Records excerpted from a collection
══════════════════════════════
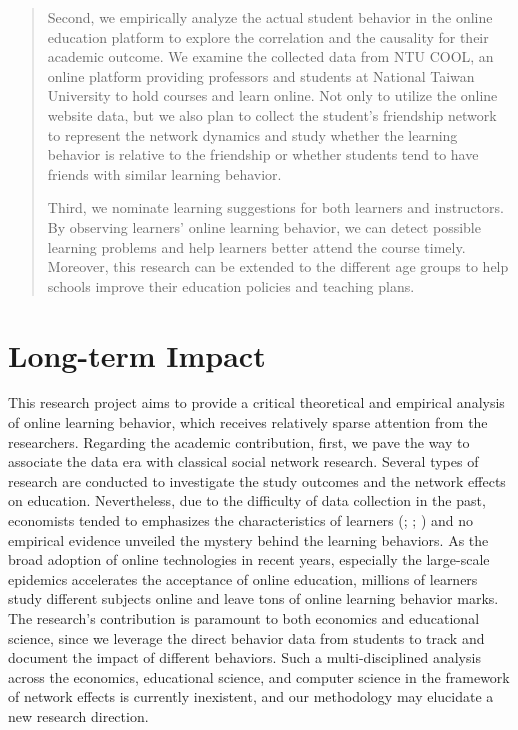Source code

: \documentclass[a4paper]{article}
\theoremstyle{plain}
\begin{document}
\begin{abstract}
    Second, we empirically analyze the actual student behavior in the online
    education platform to explore the correlation 
    and the causality for their academic outcome.
    We examine the collected data from NTU COOL,
    an online platform providing professors and students 
    at National Taiwan University to hold courses and learn online.
    Not only to utilize the online website data, but we also plan to collect the 
    student's friendship network to represent the network dynamics and
    study whether the learning behavior is relative
    to the friendship or whether students tend to have friends 
    with similar learning behavior.

    Third, we nominate learning suggestions for both learners and instructors. By
    observing learners' online learning behavior, we can detect possible learning problems
    and help learners better attend the course timely.
    Moreover, this research can be extended to the different age groups to 
    help schools improve their education policies and teaching plans.
\end{abstract}

\newpage

\section*{Long-term Impact}
This research project aims to provide a critical theoretical and empirical 
analysis of online learning behavior, which receives relatively sparse attention
from the researchers.
Regarding the academic contribution, first, we pave the way to 
associate the data era with classical social network research.
Several types of research are conducted to investigate the study outcomes
and the network effects on education.
Nevertheless, due to the difficulty of data collection
in the past, economists tended to emphasizes the characteristics of learners
(\citet{eduPeer}; \citet{idenEduPeer}; \citet{eduPeerBook}) and
no empirical evidence unveiled the mystery behind the learning behaviors.
As the broad adoption of online technologies in recent years, especially
the large-scale epidemics accelerates the acceptance of online education,
millions of learners study different subjects online and leave tons of
online learning behavior marks.
The research's contribution is paramount to both economics and 
educational science, since we leverage the direct behavior data from students
to track and document the impact of different behaviors.
Such a multi-disciplined analysis across the economics, educational science, and computer
science in the framework of network effects is 
currently inexistent, and our methodology may elucidate a new research direction.
\end{document}
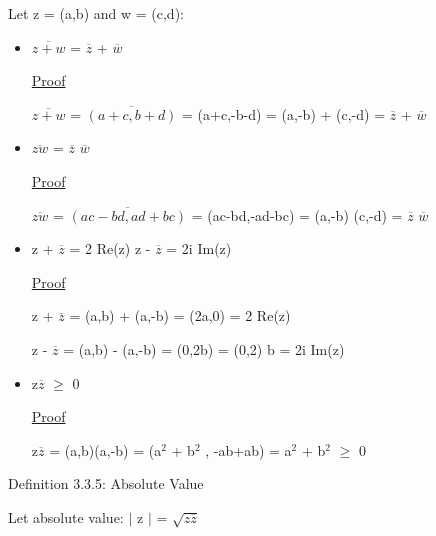 	\qquad Let z = (a,b) and w = (c,d):
	\begin{itemize}[leftmargin=2cm]
		\item $\overline{z+w}$ = $\overline{z}$ + $\overline{w}$

			{ \color{magenta} \underline{Proof} } 
			
				$\overline{z+w}$ = $\overline{(a+c,b+d)}$ = (a+c,-b-d)
				= (a,-b) + (c,-d) = $\overline{z}$ + $\overline{w}$

		\item $\overline{zw}$ = $\overline{z}$ $\overline{w}$

			{ \color{magenta} \underline{Proof} } 
			
				$\overline{zw}$ = $\overline{(ac-bd,ad+bc)}$ = (ac-bd,-ad-bc)
				= (a,-b) (c,-d) = $\overline{z}$ $\overline{w}$

		\item z + $\overline{z}$ = 2 Re(z) \qquad \qquad z - $\overline{z}$ = 2i Im(z)

			{ \color{magenta} \underline{Proof} } 
			
				z + $\overline{z}$ = (a,b) + (a,-b) = (2a,0) = 2 Re(z)

				z - $\overline{z}$ = (a,b) - (a,-b) = (0,2b) = (0,2) b = 2i Im(z)

		\item z$\overline{z}$ $\geq$ 0

			{ \color{magenta} \underline{Proof} } 
			
				z$\overline{z}$ = (a,b)(a,-b) = (a$^2$ + b$^2$ , -ab+ab) = a$^2$ + b$^2$ $\geq$ 0
	\end{itemize}

{ \color{blue} Definition 3.3.5: Absolute Value } 
	
	\qquad Let absolute value: $|$ z $|$ = $\sqrt{z \overline{z}}$ \\

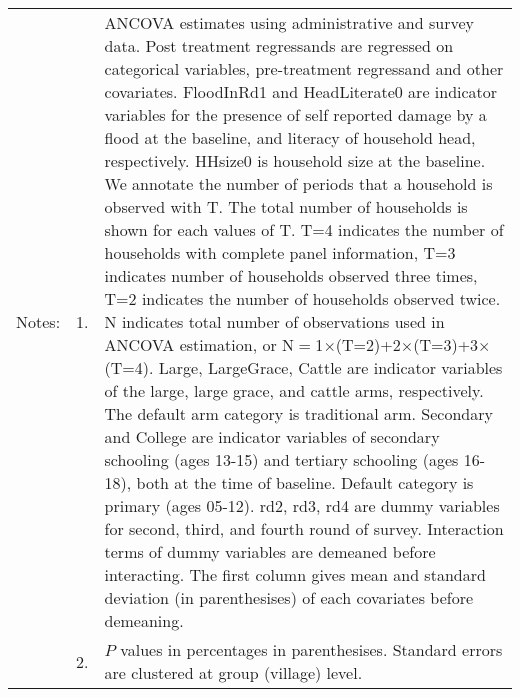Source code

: \begin{minipage}[t]{14cm}
\begin{tabular}{>{\hfill\scriptsize}p{1cm}<{}>{\hfill\scriptsize}p{.25cm}<{}>{\scriptsize}p{14cm}<{\hfill}}
Notes: & 1. & ANCOVA estimates using administrative and survey data. Post treatment regressands are regressed on categorical variables, pre-treatment regressand and other covariates. \textsf{FloodInRd1} and \textsf{HeadLiterate0} are indicator variables for the presence of self reported damage by a flood at the baseline, and literacy of household head, respectively. \textsf{HHsize0} is household size at the baseline. We annotate the number of periods that a household is observed with \textsf{T}. The total number of households is shown for each values of \textsf{T}. \textsf{T=4} indicates the number of households with complete panel information, \textsf{T=3} indicates number of households observed three times, \textsf{T=2} indicates the number of households observed twice. \textsf{N} indicates total number of observations used in ANCOVA estimation, or \textsf{N$=$1$\times$(T=2)+2$\times$(T=3)+3$\times$(T=4)}.  \textsf{Large}, \textsf{LargeGrace}, \textsf{Cattle} are indicator variables of the \textsf{large}, \textsf{large grace}, and \textsf{cattle} arms, respectively. The default arm category is \textsf{traditional} arm. \textsf{Secondary} and \textsf{College} are indicator variables of secondary schooling (ages 13-15) and tertiary schooling (ages 16-18), both at the time of baseline. Default category is primary (ages 05-12). \textsf{rd2, rd3, rd4} are dummy variables for second, third, and fourth round of survey. Interaction terms of dummy variables are demeaned before interacting. The first column gives mean and standard deviation (in parenthesises) of each covariates before demeaning.\\
& 2. & $P$ values in percentages in parenthesises. Standard errors are clustered at group (village) level.%
\end{tabular}
\end{minipage}

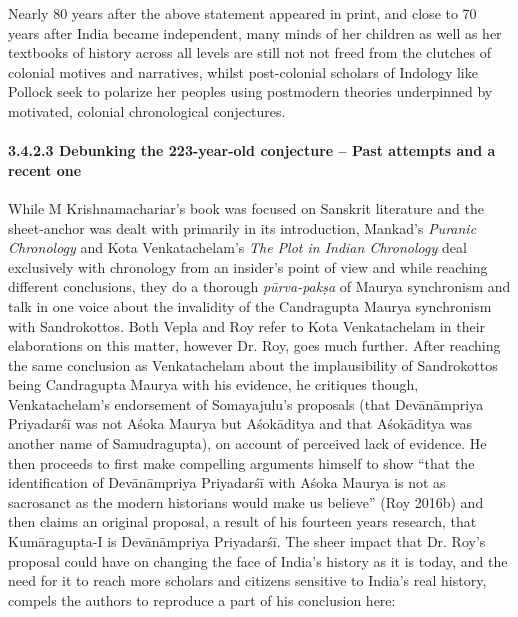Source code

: Nearly 80 years after the above statement appeared in print, and close to 70 years after India became independent, many minds of her children as well as her textbooks of history across all levels are still not not freed from the clutches of colonial motives and narratives, whilst post-colonial scholars of Indology like Pollock seek to polarize her peoples using postmodern theories underpinned by motivated, colonial chronological conjectures.


\paragraph*{3.4.2.3 Debunking the 223-year-old conjecture – Past attempts and a recent one}

While M Krishnamachariar’s book was focused on Sanskrit literature and the sheet-anchor was dealt with primarily in its introduction, Mankad’s \textit{Puranic Chronology} and Kota Venkatachelam’s \textit{The Plot in Indian Chronology} deal exclusively with chronology from an insider’s point of view and while reaching different conclusions, they do a thorough \textit{pūrva-pakṣa} of Maurya synchronism and talk in one voice about the invalidity of the Candragupta Maurya synchronism with Sandrokottos. Both Vepla and Roy refer to Kota Venkatachelam in their elaborations on this matter, however Dr. Roy, goes much further. After reaching the same conclusion as Venkatachelam about the implausibility of Sandrokottos being Candragupta Maurya with his evidence, he critiques though, Venkatachelam’s endorsement of Somayajulu’s proposals (that Devānāmpriya Priyadarśī was not Aśoka Maurya but Aśokāditya and that Aśokāditya was another name of Samudragupta), on account of perceived lack of evidence. He then proceeds to first make compelling arguments himself to show “that the identification of Devānāmpriya Priyadarśī with Aśoka Maurya is not as sacrosanct as the modern historians would make us believe” (Roy 2016b) and then claims an original proposal, a result of his fourteen years research, that Kumāragupta-I is Devānāmpriya Priyadarśī. The sheer impact that Dr. Roy’s proposal could have on changing the face of India’s history as it is today, and the need for it to reach more scholars and citizens sensitive to India’s real history, compels the authors to reproduce a part of his conclusion here:

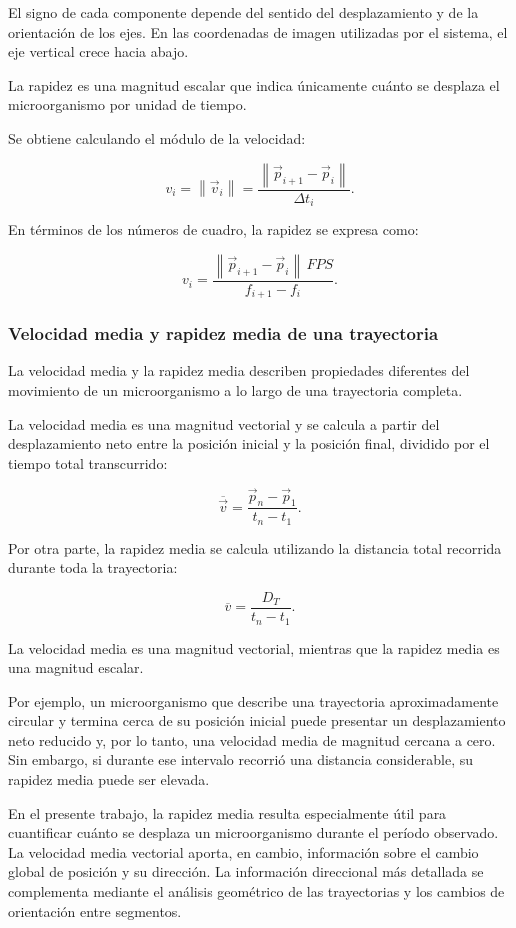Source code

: El signo de cada componente depende del sentido del desplazamiento y de la orientación de los ejes. En las coordenadas de imagen utilizadas por el sistema, el eje vertical crece hacia abajo.

La rapidez es una magnitud escalar que indica únicamente cuánto se desplaza el microorganismo por unidad de tiempo.

Se obtiene calculando el módulo de la velocidad:

\[
v_i=\left\|\vec{v}_i\right\|
=\frac{\left\|\vec{p}_{i+1}-\vec{p}_i\right\|}{\Delta t_i}.
\]

En términos de los números de cuadro, la rapidez se expresa como:

\[
v_i=
\frac{\left\|\vec{p}_{i+1}-\vec{p}_i\right\|\,FPS}
{f_{i+1}-f_i}.
\]

\subsubsection{Velocidad media y rapidez media de una trayectoria}

La velocidad media y la rapidez media describen propiedades diferentes del movimiento de un microorganismo a lo largo de una trayectoria completa.

La velocidad media es una magnitud vectorial y se calcula a partir del desplazamiento neto entre la posición inicial y la posición final, dividido por el tiempo total transcurrido:

\[
\overline{\vec{v}}=
\frac{\vec{p}_n-\vec{p}_1}{t_n-t_1}.
\]

Por otra parte, la rapidez media se calcula utilizando la distancia total recorrida durante toda la trayectoria:

\[
\overline{v}=\frac{D_T}{t_n-t_1}.
\]

La velocidad media es una magnitud vectorial, mientras que la rapidez media es una magnitud escalar.

Por ejemplo, un microorganismo que describe una trayectoria aproximadamente circular y termina cerca de su posición inicial puede presentar un desplazamiento neto reducido y, por lo tanto, una velocidad media de magnitud cercana a cero. Sin embargo, si durante ese intervalo recorrió una distancia considerable, su rapidez media puede ser elevada.

En el presente trabajo, la rapidez media resulta especialmente útil para cuantificar cuánto se desplaza un microorganismo durante el período observado. La velocidad media vectorial aporta, en cambio, información sobre el cambio global de posición y su dirección. La información direccional más detallada se complementa mediante el análisis geométrico de las trayectorias y los cambios de orientación entre segmentos.

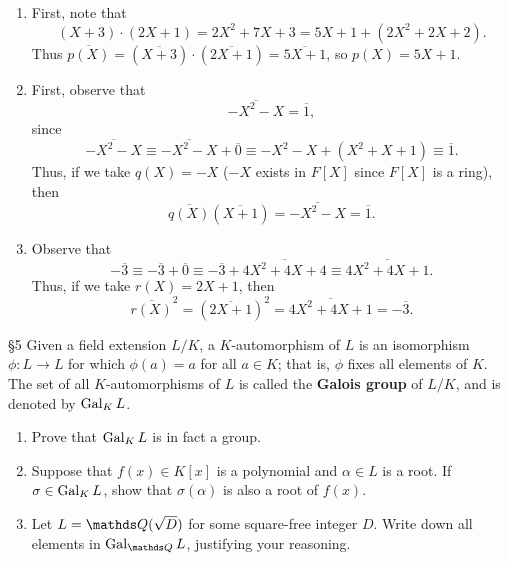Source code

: \documentclass{homework}
\begin{document}
\begin{solution}
  \begin{enumerate}[label=(\alph*)]
    \item First, note that \[
        (X+3)\cdot (2X+1)=2X^2+7X+3=5X+1+(2X^2+2X+2)
      .\] Thus $\overline{p(X)}=(\overline{X+3})\cdot (\overline{2X+1})=\overline{5X+1}$, so
      $p(X)=5X+1$.
    \item First, observe that \[
        \overline{-X^2-X}=\overline{1}
      ,\] since \[
        \overline{-X^2-X}\equiv \overline{-X^2-X}+\overline{0}\equiv-X^2-X+(X^2+X+1) \equiv \overline{1}
      .\] Thus, if we take $q(X)=-X$ ($-X$ exists in $F[X]$ since $F[X]$ is a ring), then \[
        \overline{q(X)}(\overline{X+1})=\overline{-X^2-X}=\overline{1}
      .\] 
    \item Observe that \[
        -\overline{3}\equiv-\overline{3}+\overline{0}\equiv-\overline{3}+\overline{4X^2+4X+4}\equiv
        \overline{4X^2+4X+1}
      .\] Thus, if we take $r(X)=2X+1$, then \[
        \overline{r(X)}^2=(\overline{2X+1})^2=\overline{4X^2+4X+1}=-\overline{3}
      .\] 
  \end{enumerate}
\end{solution}

\begin{problem}{\S 5}
  Given a field extension $L / K$, a $K$-automorphism of $L$ is an isomorphism $\phi:L\to L$ for
  which $\phi(a)=a$ for all $a\in K$; that is, $\phi$ fixes all elements of $K$. The set of all
  $K$-automorphisms of $L$ is called the \textbf{Galois group} of $L / K$, and is denoted by
  $\operatorname{Gal}_KL$.
  \begin{enumerate}[label=(\alph*)]
    \item Prove that $\operatorname{Gal}_KL$ is in fact a group.
    \item Suppose that $f(x)\in K[x]$ is a polynomial and $\alpha\in L$ is a root. If $\sigma\in
      \operatorname{Gal}_KL$, show that $\sigma(\alpha)$ is also a root of $f(x)$.
    \item Let $L=\Q(\sqrt{D})$ for some square-free integer $D$. Write down all elements in
      $\Gal_{\Q}L$, justifying your reasoning.
  \end{enumerate}
\end{problem}
\end{document}
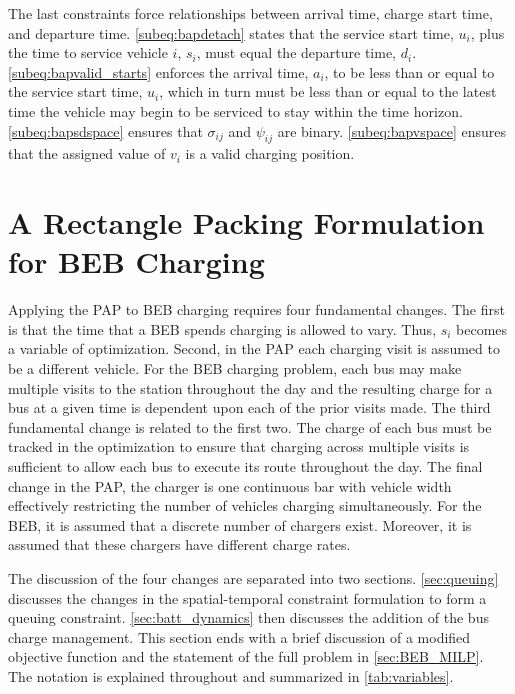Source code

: \documentclass[11pt,a4paper,final]{article}
\begin{document}
The last constraints force relationships between arrival time, charge start time, and departure time.
\autoref{subeq:bapdetach} states that the service start time, \(u_i\), plus the time to service vehicle \(i\), \(s_i\), must
equal the departure time, \(d_i\). \autoref{subeq:bapvalid_starts} enforces the arrival time, \(a_i\), to be less than or
equal to the service start time, \(u_i\), which in turn must be less than or equal to the latest time the vehicle may
begin to be serviced to stay within the time horizon. \autoref{subeq:bapsdspace} ensures that \(\sigma_{ij}\) and
\(\psi_{ij}\) are binary. \autoref{subeq:bapvspace} ensures that the assigned value of \(v_i\) is a valid charging position.
\section{A Rectangle Packing Formulation for BEB Charging}
\label{sec:problemformulation}
Applying the PAP to BEB charging requires four fundamental changes. The first is that the time that a BEB spends
charging is allowed to vary. Thus, \(s_i\) becomes a variable of optimization. Second, in the PAP each charging visit is
assumed to be a different vehicle. For the BEB charging problem, each bus may make multiple visits to the station
throughout the day and the resulting charge for a bus at a given time is dependent upon each of the prior visits made.
The third fundamental change is related to the first two. The charge of each bus must be tracked in
the optimization to ensure that charging across multiple visits is sufficient to allow each bus to execute its route throughout the day.
The final change in the PAP, the charger is one continuous bar with vehicle width effectively restricting the number of vehicles
charging simultaneously. For the BEB, it is assumed that a discrete number of chargers exist. Moreover, it is assumed
that these chargers have different charge rates.

The discussion of the four changes are separated into two sections. \autoref{sec:queuing} discusses the changes in the
spatial-temporal constraint formulation to form a queuing constraint. \autoref{sec:batt_dynamics} then discusses the
addition of the bus charge management. This section ends with a brief discussion of a modified objective function and
the statement of the full problem in \autoref{sec:BEB_MILP}. The notation is explained throughout and summarized in
\autoref{tab:variables}.
\end{document}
══════════════════════════════
**Activity**. Check each line above for the string "economics", then copy the ones that have it.

**Written solution**.
The research's contribution is paramount to both economics and 
Such a multi-disciplined analysis across the economics, educational science, and computer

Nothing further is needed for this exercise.